Talvez a tese mais difundida da filosofia kantiana seja o imperativo categórico: a partir dessa condição inexorável de que a liberdade do indivíduo é (e deve ser) limitada pela moral, isto é, pelos valores que conduzem o comportamento, deve-se agir sempre de forma tal que a ação possa ser alçada ao status de norma universal. É mais ou menos isso o que ele estabelece. Dito de outra forma por Jesus, faça ao outro aquilo que gostaria que o outro fizesse a você. Ou ainda, minha liberdade termina onde começa a sua, ou seja, minha ação não deve cercear a condição alheia de indivíduo livre.

Essa diretriz moral aplicada à sociedade constitui a noção de empatia em sua forma mais elementar: meu semelhante condiciona meu raio moral de ação. Não só para Kant, mas também um tanto para Stuart Mill, autor essencial da tradição liberal, a compreensão dessa condição de liberdade relativa é fundamental para a emancipação do indivíduo em sua potencialidade moral e, portanto, para a estabilidade da república e o êxito da democracia.

De toda forma, ainda que ninguém os explique, parece inconcebível que o conceito de “liberdade” e a condição de “livre” sejam explorados politicamente por facções que têm por prática corrente a mentira e a intolerância.
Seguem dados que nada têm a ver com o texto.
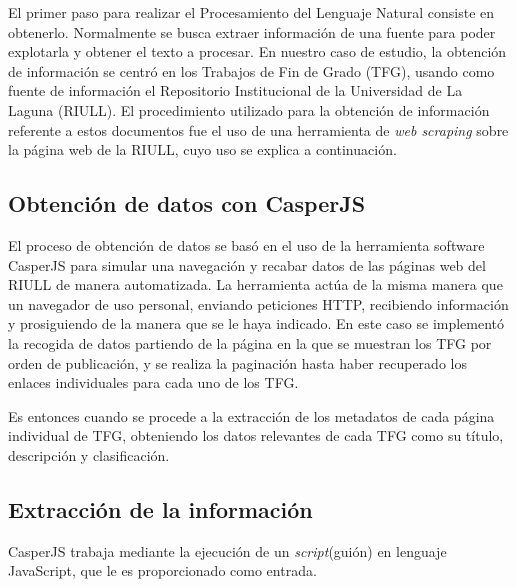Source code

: \lhead{\emph{\ChapterTwo{}}}

El primer paso para realizar el Procesamiento del Lenguaje Natural consiste en obtenerlo. Normalmente se busca extraer información de una fuente para poder explotarla y obtener el texto a procesar.
%
En nuestro caso de estudio, la obtención de información se centró en los Trabajos de Fin de Grado (TFG), usando como fuente de información el Repositorio Institucional de la Universidad de La Laguna (RIULL).
%
El procedimiento utilizado para la obtención de información referente a estos documentos fue el uso de una herramienta de \textit{web scraping} sobre la página web de la RIULL, cuyo uso se explica a continuación.

\subsection{Obtención de datos con CasperJS}



El proceso de obtención de datos se basó en el uso de la herramienta software CasperJS \cite{casperjs} para simular una navegación y recabar datos de las páginas web del RIULL de manera automatizada.
%
La herramienta actúa de la misma manera que un navegador de uso personal, enviando peticiones HTTP, recibiendo información y prosiguiendo de la manera que se le haya indicado.
En este caso se implementó la recogida de datos partiendo de la página en la que se muestran los TFG por orden de publicación, y se realiza la paginación hasta haber recuperado los enlaces individuales para cada uno de los TFG.

Es entonces cuando se procede a la extracción de los metadatos de cada página individual de TFG, obteniendo los datos relevantes de cada TFG como su título, descripción y clasificación.

\subsection{Extracción de la información}

CasperJS trabaja mediante la ejecución de un \textit{script}(guión) en lenguaje JavaScript, que le es proporcionado como entrada.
Se a verdade liberta, como ser livre com a mentira? Se a liberdade se faz pela inviolabilidade do respeito a outro indivíduo livre, como diz Kant, e se ela se exerce idealmente na pluralidade social, conforme Mill, como odiar meu semelhante?

Essas são contradições ideológicas elementares que sustentam as ações do Movimento Brasil Livre

(MBL). No fim de semana de 11 e 12 de novembro, a agremiação realizou seu terceiro congresso em um centro de convenções em São Paulo. Aproximadamente 1.200 pessoas estiveram presentes. A campanha de arrecadação de fundos direcionou de forma assertiva a condição individual que dá nome à entidade. O apelo dizia: “com apenas um real por dia, você nos ajuda a fazer do Brasil um país mais livre!” Mais livre do que ou de quem? Do PT e de Lula, é claro, pintados à exaustão como encarnações do inferno e do diabo, em demonstração que as abordagens aos adversários ficam à margem da argumentação racional: é pura destilação de ódio.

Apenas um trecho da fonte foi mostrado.